Roberto – As diferenças são grandes, não só dele, mas de todo mundo que está em volta, até fãs. Porque esse acidente foi emblemático. Vários amigos, e amigos de amigos, começaram a repensar um pouco a maneira como viviam, com uma responsabilidade maior. Ele ganhou um monte de coisas e perdeu um monte de coisas. O Herbert é mais aberto hoje em dia, talvez, mais direto do coração. Acho que ele perdeu um pouco da proteção que ele tinha. Hoje em dia ele vai mais de coração aberto. É outro Herbert. Ele perdeu um pedaço da memória. Dizem, no documentário, que antigamente ele não gostava (da expressão) "fazer amor" (em letra de música), e agora ele usa. Está mais próximo de ele ser ele mesmo. O Herbert tinha uma censura maior, pensava... e agora ele vai de coração aberto. E após o acidente ele não sabia quem era, o tamanho que ele tinha. E teve a noção do personagem que era de uma maneira mais distanciada. Ele começou a ser ele e ficar um pouco mais em casa, com as crianças, e ter o personagem Herbert.

ÉPOCA – Viver as duas coisas de uma maneira mais saudável?
Roberto – Exatamente, se preservando mais.

ÉPOCA – E, você, Pedro, como foi trabalhar com um ídolo da infância e adolescência?

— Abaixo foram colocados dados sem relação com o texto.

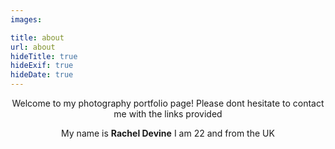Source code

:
 ```yaml
---
images:

title: about
url: about
hideTitle: true
hideExif: true
hideDate: true
---
```


<div align="center">
	<p>
        Welcome to my photography portfolio page! Please dont hesitate to contact me with the links provided
	</p>
	<p>
		My name is <strong>Rachel Devine</strong> I am 22 and from the UK
	</p>
</div>



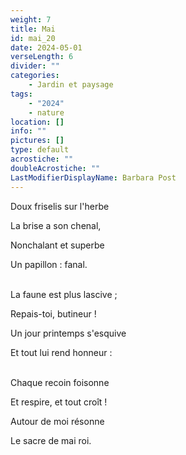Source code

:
 ```yaml
---
weight: 7
title: Mai
id: mai_20
date: 2024-05-01
verseLength: 6
divider: ""
categories:
    - Jardin et paysage
tags:
    - "2024"
    - nature
location: []
info: ""
pictures: []
type: default
acrostiche: ""
doubleAcrostiche: ""
LastModifierDisplayName: Barbara Post
---
```

Doux friselis sur l'herbe

La brise a son chenal,

Nonchalant et superbe

Un papillon : fanal.

 \
La faune est plus lascive ;

Repais-toi, butineur !

Un jour printemps s'esquive

Et tout lui rend honneur :

 \
Chaque recoin foisonne

Et respire, et tout croît !

Autour de moi résonne

Le sacre de mai roi.
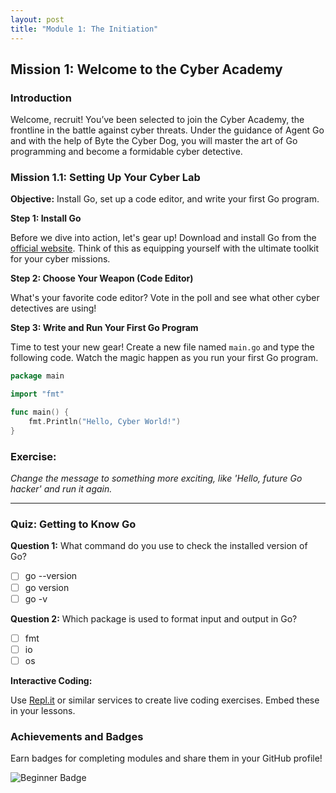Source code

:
 ```yaml
---
layout: post
title: "Module 1: The Initiation"
---
```


## Mission 1: Welcome to the Cyber Academy

### Introduction

Welcome, recruit! You’ve been selected to join the Cyber Academy, the frontline in the battle against cyber threats. Under the guidance of Agent Go and with the help of Byte the Cyber Dog, you will master the art of Go programming and become a formidable cyber detective.

### Mission 1.1: Setting Up Your Cyber Lab

**Objective:** Install Go, set up a code editor, and write your first Go program.

**Step 1: Install Go**

Before we dive into action, let's gear up! Download and install Go from the [official website](https://golang.org/dl/). Think of this as equipping yourself with the ultimate toolkit for your cyber missions.

**Step 2: Choose Your Weapon (Code Editor)**

What's your favorite code editor? Vote in the poll and see what other cyber detectives are using!

**Step 3: Write and Run Your First Go Program**

Time to test your new gear! Create a new file named `main.go` and type the following code. Watch the magic happen as you run your first Go program.

```go
package main

import "fmt"

func main() {
    fmt.Println("Hello, Cyber World!")
}
```

### Exercise:

*Change the message to something more exciting, like 'Hello, future Go hacker' and run it again.*

---------------------------------------------------------------------

### Quiz: Getting to Know Go

**Question 1:** What command do you use to check the installed version of Go?
- [ ] go --version
- [ ] go version
- [ ] go -v

**Question 2:** Which package is used to format input and output in Go?
- [ ] fmt
- [ ] io
- [ ] os

**Interactive Coding:**

Use [Repl.it](https://repl.it) or similar services to create live coding exercises. Embed these in your lessons.

### Achievements and Badges

Earn badges for completing modules and share them in your GitHub profile!

![Beginner Badge](../assets/images/beginner_badge.png)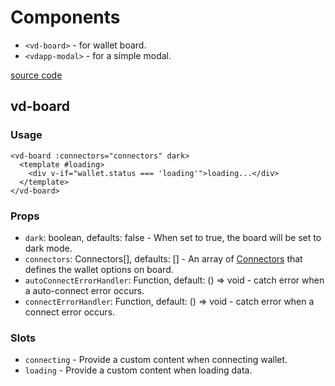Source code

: # Components

- `<vd-board>` - for wallet board.
- `<vdapp-modal>` - for a simple modal.

[source code](https://github.com/chnejohnson/vue-dapp/tree/main/src/components)

## vd-board

### Usage
```vue
<vd-board :connectors="connectors" dark>
  <template #loading>
    <div v-if="wallet.status === 'loading'">loading...</div>
  </template>
</vd-board>
```

### Props

- `dark`: boolean, defaults: false - When set to true, the board will be set to dark mode.
- `connectors`: Connectors[], defaults: [] - An array of [Connectors](/api/connectors.html) that defines the wallet options on board.
- `autoConnectErrorHandler`: Function, default: () => void - catch error when a auto-connect error occurs.
- `connectErrorHandler`: Function, default: () => void - catch error when a connect error occurs.
### Slots

- `connecting` - Provide a custom content when connecting wallet.
- `loading` - Provide a custom content when loading data.
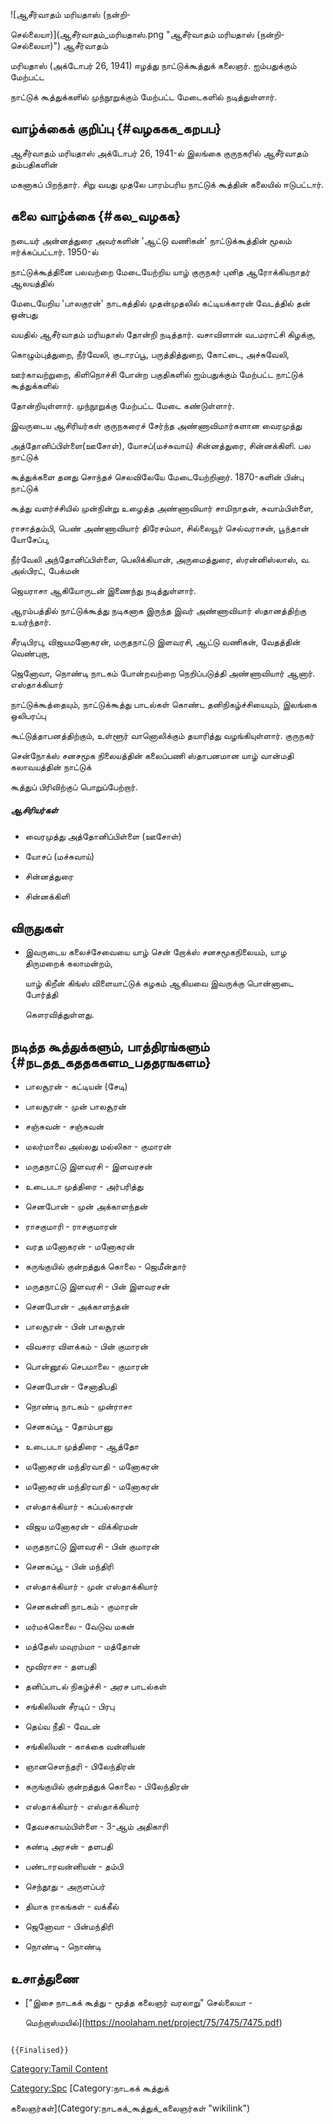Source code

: ![ஆசீர்வாதம் மரியதாஸ் (நன்றி-
செல்லையா)](ஆசீர்வாதம்_மரியதாஸ்.png "ஆசீர்வாதம் மரியதாஸ் (நன்றி- செல்லையா)") ஆசீர்வாதம்
மரியதாஸ் (அக்டோபர் 26, 1941) ஈழத்து நாட்டுக்கூத்துக் கலைஞர். ஐம்பதுக்கும் மேற்பட்ட
நாட்டுக் கூத்துக்களில் முந்நூறுக்கும் மேற்பட்ட மேடைகளில் நடித்துள்ளார்.

## வாழ்க்கைக் குறிப்பு {#வழககக_கறபப}

ஆசீர்வாதம் மரியதாஸ் அக்டோபர் 26, 1941-ல் இலங்கை குருநகரில் ஆசீர்வாதம் தம்பதிகளின்
மகனாகப் பிறந்தார். சிறு வயது முதலே பாரம்பரிய நாட்டுக் கூத்தின் கலையில் ஈடுபட்டார்.

## கலை வாழ்க்கை {#கல_வழகக}

நடையர் அன்னத்துரை அவர்களின் 'ஆட்டு வணிகன்' நாட்டுக்கூத்தின் மூலம் ஈர்க்கப்பட்டார். 1950-ல்
நாட்டுக்கூத்தினை பலவற்றை மேடையேற்றிய யாழ் குருநகர் புனித ஆரோக்கியநாதர் ஆலயத்தில்
மேடையேறிய 'பாலகுரன்' நாடகத்தில் முதன்முதலில் கட்டியக்காரன் வேடத்தில் தன் ஒன்பது
வயதில் ஆசீர்வாதம் மரியதாஸ் தோன்றி நடித்தார். வசாவிளான் வடமராட்சி கிழக்கு,
கொழும்புத்துறை, நீர்வேலி, குடாரப்பூ, பருத்தித்துறை, கோட்டை, அச்சுவேலி,
ஊர்காவற்றுறை, கிளிநொச்சி போன்ற பகுதிகளில் ஐம்பதுக்கும் மேற்பட்ட நாட்டுக் கூத்துக்களில்
தோன்றியுள்ளார். முந்நூறுக்கு மேற்பட்ட மேடை கண்டுள்ளார்.

இவருடைய ஆசிரியர்கள் குருநகரைச் சேர்ந்த அண்ணாவிமார்களான வைரமுத்து
அத்தோனிப்பிள்ளை(ஊசோள்), யோசப்(மச்சுவாய்) சின்னத்துரை, சின்னக்கிளி. பல நாட்டுக்
கூத்துக்களை தனது சொந்தச் செலவிலேயே மேடையேற்றினார். 1870-களின் பின்பு நாட்டுக்
கூத்து வளர்ச்சியில் முன்நின்று உழைத்த அண்ணாவியார் சாமிநாதன், சுவாம்பிள்ளை,
ராசாத்தம்பி, பெண் அண்ணாவியார் திரேசம்மா, சில்லையூர் செல்வராசன், பூந்தான் யோசேப்பு,
நீர்வேலி அந்தோனிப்பிள்ளை, பெலிக்கியான், அருமைத்துரை, ஸ்ரன்னிஸ்லாஸ், வ. அல்பிரட், பேக்மன்
ஜெயராசா ஆகியோருடன் இணைந்து நடித்துள்ளார்.

ஆரம்பத்தில் நாட்டுக்கூத்து நடிகனாக இருந்த இவர் அண்ணாவியார் ஸ்தானத்திற்கு உயர்ந்தார்.
சீரடிபிரபு, விஜயமனோகரன், மருதநாட்டு இளவரசி, ஆட்டு வணிகன், வேதத்தின் வெண்புறா,
ஜெனோவா, நொண்டி நாடகம் போன்றவற்றை நெறிப்படுத்தி அண்ணாவியார் ஆனார். எஸ்தாக்கியார்
நாட்டுக்கூத்தையும், நாட்டுக்கூத்து பாடல்கள் கொண்ட தனிநிகழ்ச்சியையும், இலங்கை ஒலிபரப்பு
கூட்டுத்தாபனத்திற்கும், உள்ளூர் வானொலிக்கும் தயாரித்து வழங்கியுள்ளார். குருநகர்
சென்நோக்ஸ் சனசமூக நிலையத்தின் கலைப்பணி ஸ்தாபனமான யாழ் வான்மதி கலாவயத்தின் நாட்டுக்
கூத்துப் பிரிவிற்குப் பொறுப்பேற்றார்.

##### ஆசிரியர்கள்

-   வைரமுத்து அத்தோனிப்பிள்ளை (ஊசோள்)
-   யோசப் (மச்சுவாய்)
-   சின்னத்துரை
-   சின்னக்கிளி

## விருதுகள்

-   இவருடைய கலைச்சேவையை யாழ் சென் றோக்ஸ் சனசமூகநிலையம், யாழ திருமறைக் கலாமன்றம்,
    யாழ் கிறீன் கிங்ஸ் விளையாட்டுக் கழகம் ஆகியவை இவருக்கு பொன்னாடை போர்த்தி
    கௌரவித்துள்ளது.

## நடித்த கூத்துக்களும், பாத்திரங்களும் {#நடதத_கததககளம_பததரஙகளம}

-   பாலசூரன் - கட்டியன் (சேடி)
-   பாலசூரன் - முன் பாலசூரன்
-   சஞ்சுவன் - சஞ்சுவன்
-   மலர்மாலை அல்லது மல்லிகா - குமாரன்
-   மருதநாட்டு இளவரசி - இளவரசன்
-   உடைபடா முத்திரை - அர்பரித்து
-   செனபோன் - முன் அக்காளந்தன்
-   ராசகுமாரி - ராசகுமாரன்
-   வரத மனோகரன் - மனோகரன்
-   கருங்குயில் குன்றத்துக் கொலை - ஜெமீன்தார்
-   மருதநாட்டு இளவரசி - பின் இளவரசன்
-   செனபோன் - அக்காளந்தன்
-   பாலசூரன் - பின் பாலசூரன்
-   விவசார விளக்கம் - பின் குமாரன்
-   பொன்னூல் செபமாலை - குமாரன்
-   செனபோன் - சேனாதிபதி
-   நொண்டி நாடகம் - முன்ராசா
-   செனகப்பூ - தோம்பானு
-   உடைபடா முத்திரை - ஆத்தோ
-   மனோகரன் மந்திரவாதி - மனோகரன்
-   மனோகரன் மந்திரவாதி - மனோகரன்
-   எஸ்தாக்கியார் - கப்பல்காரன்
-   விஜய மனோகரன் - விக்கிரமன்
-   மருதநாட்டு இளவரசி - பின் குமாரன்
-   செனகப்பூ - பின் மந்திரி
-   எஸ்தாக்கியார் - முன் எஸ்தாக்கியார்
-   செனகன்னி நாடகம் - குமாரன்
-   மர்மக்கொலை - வேடுவ மகன்
-   மத்தேஸ் மவுரம்மா - மத்தோன்
-   மூவிராசா - தளபதி
-   தனிப்பாடல் நிகழ்ச்சி - அரச பாடல்கள்
-   சங்கிலியன் சீரடிப் - பிரபு
-   தெய்வ நீதி - வேடன்
-   சங்கிலியன் - காக்கை வன்னியன்
-   ஞானசௌந்தரி - பிலேந்திரன்
-   கருங்குயில் குன்றத்துக் கொலை - பிலேந்திரன்
-   எஸ்தாக்கியார் - எஸ்தாக்கியார்
-   தேவசகாயம்பிள்ளை - 3-ஆம் அதிகாரி
-   கண்டி அரசன் - தளபதி
-   பண்டாரவன்னியன் - தம்பி
-   செந்தூது - அருளப்பர்
-   தியாக ராகங்கள் - வக்கீல்
-   ஜெனோவா - பின்மந்திரி
-   நொண்டி - நொண்டி

## உசாத்துணை

-   [\"இசை நாடகக் கூத்து - மூத்த கலைஞர் வரலாறு\" செல்லையா -
    மெற்றாஸ்மயில்](https://noolaham.net/project/75/7475/7475.pdf)

```{=mediawiki}
{{Finalised}}
```
[Category:Tamil Content](Category:Tamil_Content "wikilink")
[Category:Spc](Category:Spc "wikilink") [Category:நாடகக் கூத்துக்
கலைஞர்கள்](Category:நாடகக்_கூத்துக்_கலைஞர்கள் "wikilink")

Pedro – Foi incrível, foi uma descoberta de um grande ser humano. Foi muito legal, sem querer adjetivar, mas foi muito enriquecedor para mim, para a minha história como pessoa. Descobrir também a incrível musicalidade que eu não sabia que ele tinha. Ele é um grande compositor e tem uma relação tão visceral que você percebe que nada é à toa. Tantas músicas boas, tanta coisa que ele produziu. E ver como a obstinação e um foco e a força, a força de viver. E isso está não só depois do acidente, como na década de 90, está nas primeiras imagens e nos primeiros depoimentos, está impregnado em todo lugar, e no material bruto. E ainda mais na edição final. Isso também foi uma grande descoberta. Eu fui, eu deixei e voltei a ser fã de novo. Voltei a acompanhar os seus trabalhos.